TASK PROMPT. Every record must be retyped exactly as it reads.

RECORDS FOR THIS EXERCISE.
★ ★ ★

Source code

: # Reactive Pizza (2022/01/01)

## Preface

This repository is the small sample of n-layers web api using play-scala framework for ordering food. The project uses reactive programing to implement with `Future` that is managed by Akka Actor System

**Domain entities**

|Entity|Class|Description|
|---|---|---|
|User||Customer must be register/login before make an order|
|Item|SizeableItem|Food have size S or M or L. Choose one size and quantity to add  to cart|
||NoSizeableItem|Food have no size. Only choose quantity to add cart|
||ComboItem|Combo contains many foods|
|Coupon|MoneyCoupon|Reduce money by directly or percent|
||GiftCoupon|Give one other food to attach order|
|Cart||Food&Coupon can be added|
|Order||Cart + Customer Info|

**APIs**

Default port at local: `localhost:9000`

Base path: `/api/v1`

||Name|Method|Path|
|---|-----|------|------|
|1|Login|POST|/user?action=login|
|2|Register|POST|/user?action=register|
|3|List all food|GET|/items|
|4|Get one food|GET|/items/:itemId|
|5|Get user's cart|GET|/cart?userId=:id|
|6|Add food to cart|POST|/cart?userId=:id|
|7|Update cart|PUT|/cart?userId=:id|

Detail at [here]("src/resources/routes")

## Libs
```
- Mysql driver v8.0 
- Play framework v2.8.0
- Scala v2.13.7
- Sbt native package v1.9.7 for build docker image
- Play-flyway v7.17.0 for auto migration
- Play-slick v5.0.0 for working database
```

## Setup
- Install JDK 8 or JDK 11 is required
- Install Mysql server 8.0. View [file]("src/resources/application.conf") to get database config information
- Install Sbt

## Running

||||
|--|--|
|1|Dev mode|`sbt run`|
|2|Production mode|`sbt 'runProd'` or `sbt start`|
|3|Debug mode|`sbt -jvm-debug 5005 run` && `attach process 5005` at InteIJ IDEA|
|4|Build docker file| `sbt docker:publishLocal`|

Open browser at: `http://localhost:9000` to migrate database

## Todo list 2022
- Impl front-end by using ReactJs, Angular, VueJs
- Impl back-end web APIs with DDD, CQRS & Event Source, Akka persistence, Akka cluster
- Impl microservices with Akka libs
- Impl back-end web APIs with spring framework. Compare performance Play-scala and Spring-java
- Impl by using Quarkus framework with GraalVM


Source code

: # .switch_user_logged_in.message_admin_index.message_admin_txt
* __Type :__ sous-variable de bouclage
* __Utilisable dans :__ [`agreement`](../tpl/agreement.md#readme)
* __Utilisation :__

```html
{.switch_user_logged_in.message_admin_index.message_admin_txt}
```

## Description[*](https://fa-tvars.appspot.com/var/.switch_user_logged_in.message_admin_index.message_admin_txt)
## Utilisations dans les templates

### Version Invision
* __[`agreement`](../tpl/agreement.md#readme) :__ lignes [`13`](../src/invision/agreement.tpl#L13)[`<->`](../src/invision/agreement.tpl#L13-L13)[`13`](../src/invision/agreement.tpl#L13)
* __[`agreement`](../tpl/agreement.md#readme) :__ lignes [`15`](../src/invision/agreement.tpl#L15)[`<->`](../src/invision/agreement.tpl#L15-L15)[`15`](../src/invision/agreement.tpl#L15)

★ ★ ★

PROBLEM SOLUTION.
Source code

: # Reactive Pizza (2022/01/01)

## Preface

This repository is the small sample of n-layers web api using play-scala framework for ordering food. The project uses reactive programing to implement with `Future` that is managed by Akka Actor System

**Domain entities**

|Entity|Class|Description|
|---|---|---|
|User||Customer must be register/login before make an order|
|Item|SizeableItem|Food have size S or M or L. Choose one size and quantity to add  to cart|
||NoSizeableItem|Food have no size. Only choose quantity to add cart|
||ComboItem|Combo contains many foods|
|Coupon|MoneyCoupon|Reduce money by directly or percent|
||GiftCoupon|Give one other food to attach order|
|Cart||Food&Coupon can be added|
|Order||Cart + Customer Info|

**APIs**

Default port at local: `localhost:9000`

Base path: `/api/v1`

||Name|Method|Path|
|---|-----|------|------|
|1|Login|POST|/user?action=login|
|2|Register|POST|/user?action=register|
|3|List all food|GET|/items|
|4|Get one food|GET|/items/:itemId|
|5|Get user's cart|GET|/cart?userId=:id|
|6|Add food to cart|POST|/cart?userId=:id|
|7|Update cart|PUT|/cart?userId=:id|

Detail at [here]("src/resources/routes")

## Libs
```
- Mysql driver v8.0 
- Play framework v2.8.0
- Scala v2.13.7
- Sbt native package v1.9.7 for build docker image
- Play-flyway v7.17.0 for auto migration
- Play-slick v5.0.0 for working database
```

## Setup
- Install JDK 8 or JDK 11 is required
- Install Mysql server 8.0. View [file]("src/resources/application.conf") to get database config information
- Install Sbt

## Running

||||
|--|--|
|1|Dev mode|`sbt run`|
|2|Production mode|`sbt 'runProd'` or `sbt start`|
|3|Debug mode|`sbt -jvm-debug 5005 run` && `attach process 5005` at InteIJ IDEA|
|4|Build docker file| `sbt docker:publishLocal`|

Open browser at: `http://localhost:9000` to migrate database

## Todo list 2022
- Impl front-end by using ReactJs, Angular, VueJs
- Impl back-end web APIs with DDD, CQRS & Event Source, Akka persistence, Akka cluster
- Impl microservices with Akka libs
- Impl back-end web APIs with spring framework. Compare performance Play-scala and Spring-java
- Impl by using Quarkus framework with GraalVM


Source code

: # .switch_user_logged_in.message_admin_index.message_admin_txt
* __Type :__ sous-variable de bouclage
* __Utilisable dans :__ [`agreement`](../tpl/agreement.md#readme)
* __Utilisation :__

```html
{.switch_user_logged_in.message_admin_index.message_admin_txt}
```

## Description[*](https://fa-tvars.appspot.com/var/.switch_user_logged_in.message_admin_index.message_admin_txt)
## Utilisations dans les templates

### Version Invision
* __[`agreement`](../tpl/agreement.md#readme) :__ lignes [`13`](../src/invision/agreement.tpl#L13)[`<->`](../src/invision/agreement.tpl#L13-L13)[`13`](../src/invision/agreement.tpl#L13)
* __[`agreement`](../tpl/agreement.md#readme) :__ lignes [`15`](../src/invision/agreement.tpl#L15)[`<->`](../src/invision/agreement.tpl#L15-L15)[`15`](../src/invision/agreement.tpl#L15)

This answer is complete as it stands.